Saved entries
>>

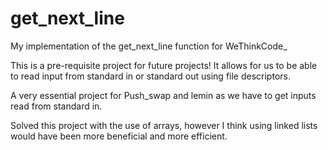 # get_next_line
My implementation of the get_next_line function for WeThinkCode_

This is a pre-requisite project for future projects! It allows for us to be able to read input from standard in or standard out using file descriptors.

A very essential project for Push_swap and lemin as we have to get inputs read from standard in.

Solved this project with the use of arrays, however I think using linked lists would have been more beneficial and more efficient.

<<

• What this task involves
Every line from the one containing "This is a pre-requisite" to the close of the records must be reproduced exactly. Include both ends and nothing more.

• Answer box
This is a pre-requisite project for future projects! It allows for us to be able to read input from standard in or standard out using file descriptors.

A very essential project for Push_swap and lemin as we have to get inputs read from standard in.

Solved this project with the use of arrays, however I think using linked lists would have been more beneficial and more efficient.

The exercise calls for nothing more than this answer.